Cast: John Abraham, Nargis Fakhri, Ajay Rathnam and Rashi Khanna
Directed by: Shoojit Sircar
Produced by: John Abraham, Viacom 18 Motion Pictures and Ronnie Lahiri
Written by: Somnath Dey and Shubendu Bhattacharya
Music by: Shantanu Moitra
Release Date: August 23, 2013
Madras Cafe comes from the same team who gave us Vicky Donor in 2012. Vicky Donor was successful in setting a new trend in Bollywood Cinema. The trend? A film which was considered out of the box, yet a commercial entertainer.
Madras Cafe talks about Sri Lankan Terrorism. Yes, you guessed it right, LTTE. Shoojit Sircar has made one film before Vicky Donor called Yahaan (2005) with Jimmy Shergill in the lead. Why I reminded you of the movie Yahaan? I will explain it later in my coming lines.
Major Vikram Singh (played by John Abraham) lands in Sri Lanka heading RAW’s covert operations. He must work with colleague Bala to get Anna Bhaskaran (played by Ajay Rathnam) who is the head of the rebel LTF group, also known as ‘Tigers’, to accept a peaceful resolution.
Vikram knows Anna will be a huge challenge. In this journey, Vikram is accompanied by his foreign journalist friend Jaya (played by Nargis Fakhri). What surprises him is how many others he must face.

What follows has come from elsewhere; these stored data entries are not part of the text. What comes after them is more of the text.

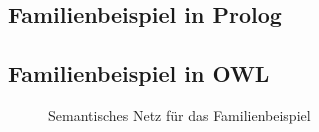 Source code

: \subsection{Familienbeispiel in Prolog}
\label{ssec:anh_beispiel_g_prolog}


\subsection{Familienbeispiel in OWL}
\label{ssec:anh_beispiel_g_owl}
%
\begin{figure}[H]
\centering {}
\caption{Semantisches Netz für das Familienbeispiel\label{fig:familiennetz}\protect\footnotemark}
\end{figure}




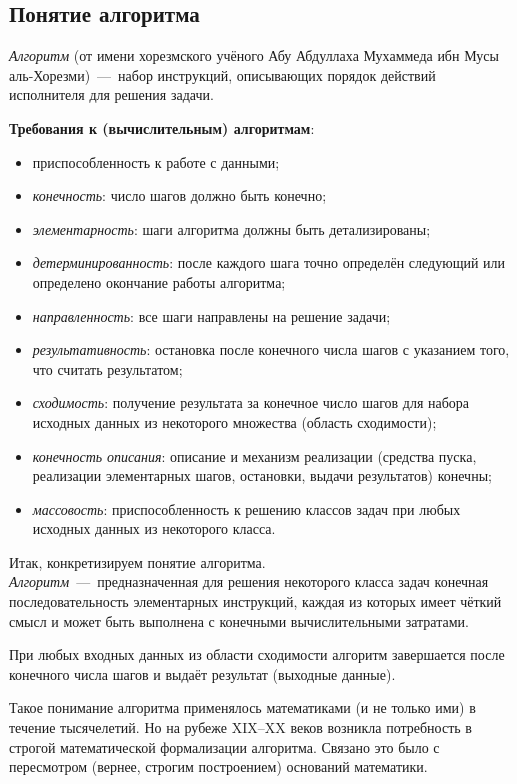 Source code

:\subsection{Понятие алгоритма}
\textit{Алгоритм} (от имени хорезмского учёного Абу Абдуллаха Мухаммеда ибн Мусы аль-Хорезми)~---~набор инструкций, описывающих порядок действий исполнителя для решения задачи.

\textbf{Требования к (вычислительным) алгоритмам}:
\begin{itemize}
    \item приспособленность к работе с данными;
    \item \textit{конечность}: число шагов должно быть конечно;
    \item \textit{элементарность}: шаги алгоритма должны быть детализированы;
    \item \textit{детерминированность}: после каждого шага точно определён следующий или определено окончание работы алгоритма;
    \item \textit{направленность}: все шаги направлены на решение задачи;
    \item \textit{результативность}: остановка после конечного числа шагов с указанием того, что считать результатом;
    \item \textit{сходимость}: получение результата за конечное число шагов для набора исходных данных из некоторого множества (область сходимости);
    \item \textit{конечность описания}: описание и механизм реализации (средства пуска, реализации элементарных шагов, остановки, выдачи результатов) конечны;
    \item \textit{массовость}: приспособленность к решению классов задач при любых исходных данных из некоторого класса.
\end{itemize}

Итак, конкретизируем понятие алгоритма. \\
\textit{Алгоритм}~---~предназначенная для решения некоторого класса задач конечная последовательность элементарных инструкций, каждая из которых имеет чёткий смысл и может быть выполнена с конечными вычислительными затратами.

При любых входных данных из области сходимости алгоритм завершается после конечного числа шагов и выдаёт результат (выходные данные).

Такое понимание алгоритма применялось математиками (и не только ими) в течение тысячелетий. Но на рубеже XIX--XX веков возникла потребность в строгой математической формализации алгоритма. Связано это было с пересмотром (вернее, строгим построением) оснований математики.

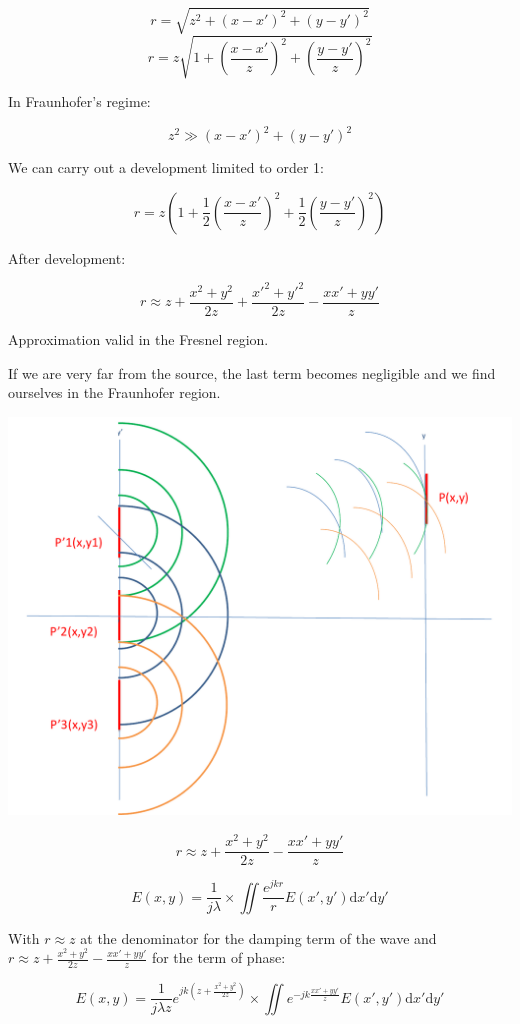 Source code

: \documentclass[10pt,a4paper]{article}
\begin{document}
\[r=\sqrt{z^2+(x-x')^2+(y-y')^2}\]
\[r=z\sqrt{1+\left(\frac{x-x'}{z}\right)^2+\left(\frac{y-y'}{z}\right)^2}\]

In Fraunhofer’s regime:

\[z^2\gg(x-x')^2+(y-y')^2\]

We can carry out a development limited to order 1: 

\[r=z\left(1+\frac{1}{2}\left(\frac{x-x'}{z}\right)^2+\frac{1}{2}\left(\frac{y-y'}{z}\right)^2\right)\]

After development:

\[r \approx z+\frac{x^2+y^2}{2z}+\frac{x'^2+y'^2}{2z}-\frac{xx'+yy'}{z}\]

Approximation valid in the Fresnel region. 

If we are very far from the source, the last term becomes negligible and we find ourselves in the Fraunhofer region.

\begin{center}
\includegraphics[scale=0.32]{../Ressources/schema-3-crop.png}
\end{center}

\[r \approx z+\frac{x^2+y^2}{2z}-\frac{xx'+yy'}{z}\]

\[
E(x,y)=\frac{1}{j\lambda} 
\times \iint \frac{e^{jkr}}{r}
E(x',y')\mathrm{d}x'\mathrm{d}y'
\]

With $r\approx z$ at the denominator for the damping term of the wave and $r \approx z+\frac{x^2+y^2}{2z}-\frac{xx'+yy'}{z}$ for the term of phase:

\[
E(x,y)=\frac{1}{j\lambda z} e^{jk\left(z+\frac{x^2+y^2}{2z}\right)}
\times \iint e^{-jk\frac{xx'+yy'}{z}}
E(x',y')\mathrm{d}x'\mathrm{d}y'
\]
\end{document}

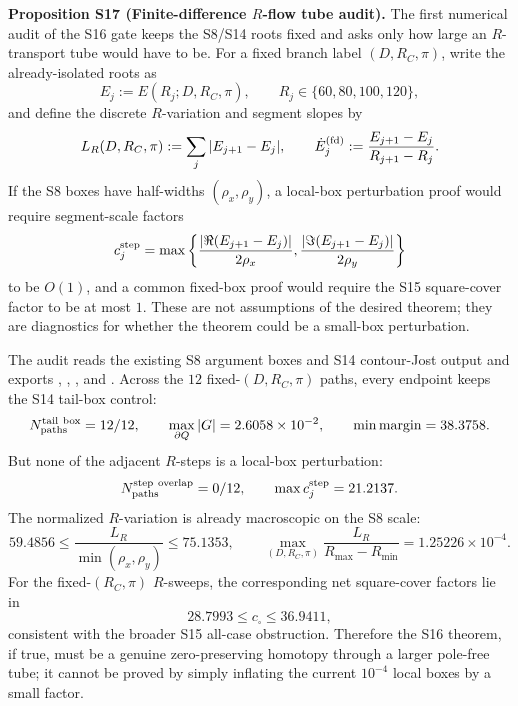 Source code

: \documentclass[aps,prd,onecolumn,notitlepage,nofootinbib,superscriptaddress,11pt,floatfix]{revtex4-2}
\begin{document}
\medskip\noindent\textbf{Proposition S17 (Finite-difference \(R\)-flow tube audit).}
The first numerical audit of the S16 gate keeps the S8/S14 roots fixed and asks only how large an \(R\)-transport tube would have to be.  For a fixed branch label \((D,R_C,\pi)\), write the already-isolated roots as
\[
E_j:=E(R_j;D,R_C,\pi),
\qquad
R_j\in\{60,80,100,120\},
\]
and define the discrete \(R\)-variation and segment slopes by
\[
L_R(D,R_C,\pi):=\sum_j |E_{j+1}-E_j|,
\qquad
\dot E_j^{\rm(fd)}:=\frac{E_{j+1}-E_j}{R_{j+1}-R_j}.
\]
If the S8 boxes have half-widths \((\rho_x,\rho_y)\), a local-box perturbation proof would require segment-scale factors
\[
c_j^{\rm step}
=
\max\left\{
\frac{|\Re(E_{j+1}-E_j)|}{2\rho_x},
\frac{|\Im(E_{j+1}-E_j)|}{2\rho_y}
\right\}
\]
to be \(O(1)\), and a common fixed-box proof would require the S15 square-cover factor to be at most \(1\).  These are not assumptions of the desired theorem; they are diagnostics for whether the theorem could be a small-box perturbation.

The audit  reads the existing S8 argument boxes and S14 contour-Jost output and exports , , , and .  Across the \(12\) fixed-\((D,R_C,\pi)\) paths, every endpoint keeps the S14 tail-box control:
\[
N_{\rm paths}^{\rm tail\ box}=12/12,\qquad
\max_{\partial Q}|G|=2.6058\times10^{-2},
\qquad
\min{\rm margin}=38.3758.
\]
But none of the adjacent \(R\)-steps is a local-box perturbation:
\[
N_{\rm paths}^{\rm step\ overlap}=0/12,\qquad
\max c_j^{\rm step}=21.2137.
\]
The normalized \(R\)-variation is already macroscopic on the S8 scale:
\[
59.4856
\le
\frac{L_R}{\min(\rho_x,\rho_y)}
\le
75.1353,
\qquad
\max_{(D,R_C,\pi)}
\frac{L_R}{R_{\max}-R_{\min}}
=1.25226\times10^{-4}.
\]
For the fixed-\((R_C,\pi)\) \(R\)-sweeps, the corresponding net square-cover factors lie in
\[
28.7993\le c_\square\le36.9411,
\]
consistent with the broader S15 all-case obstruction.  Therefore the S16 theorem, if true, must be a genuine zero-preserving homotopy through a larger pole-free tube; it cannot be proved by simply inflating the current \(10^{-4}\) local boxes by a small factor.
\end{document}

|The story of the film is dark, brutal and hard to digest with a common cine-goer.|
|John Abraham, Nargis Fakhri and Ajay Rathnam shine out.|
|Shoojit Sircars direction reminds you of his earlier film Yahaan (2005). He directs a film which might be hard to digest.|
|The camera work looks similar to Shoojit Sircars earlier film Yahaan (2005). The production values are good.|
|The background score of the film is wonderful.|
|Madras Cafe is good. No doubts. But just a one-time watch. Review Scores by Faisal Saif|
Let me assure you that Madras Cafe is a subject which Bollywood has refused to touch upon previously. Still, our South Indian (once) maverick film maker Mani Ratnam has exposed Sri Lankan Terrorism in one of his Tamil films, Kannathil Mutthamital (2002).
Madras Cafe is harsh, dark and brutal at times. Madras Cafe of course has a no-nonsense screenplay. But the only question that raised many times in my brains, will Madras Cafe be digested with Indian cine-goers who first look out for ‘masala’ in a Bollywood film?
When we are talking about performances, John Abraham is simply superb and outstanding as he brings Major Vikram alive on the screen.
Nargis Fakhri as Jaya is good and convincing. Let me make a point clear, Nargis Fakhri’s role is an inspiration from real-life journalist Anita Pratap who first interviewed LTTE chief Prabhakaran.
Ajay Rathnam as the LTF Chief Bala is just amazing. This actor speaks from his eyes. The rest of the casting is also good.
Shoojit Sircar has churned out a wonderful film but it looks he has a fetish for Terrorism stories. Many times, Madras Cafe reminded me of Yahaan (which was a love story set in a Kashmiri terrorism backdrop).
Even the cinematography of Madras Cafe reminds you of Shoojit’s earlier film Yahaan at many points. The film despite of a 2-hour length drags at many points. The production value and background score is first rate.
But as I have wrote many times in my earlier reviews, these ingredients do not save a film. A film is saved by a good story’s backing.
A good story is a story which everyone in the country wants to hear. A good story is not a story which is heard or seen by a certain sector of audiences. Vicky Donor was a good story.
I read somewhere a senior and respected film critic (who loves to distribute ‘5 stars’ to any film like candies and chocolates) wrote: “Get off the train, baby. This is arguably the best political thriller that Bollywood has so far given us.”
By writing this line, I think he was (indirectly) pointing at the ‘Super-Success’ of Shahrukh Khan’s Chennai Express. But all I can say after watching Madras Cafe is: “Keep boarding the train which is full of entertainment and gives a value to your hard earned money.”
Madras Cafe is good, no doubts. But the film is just a one time watch!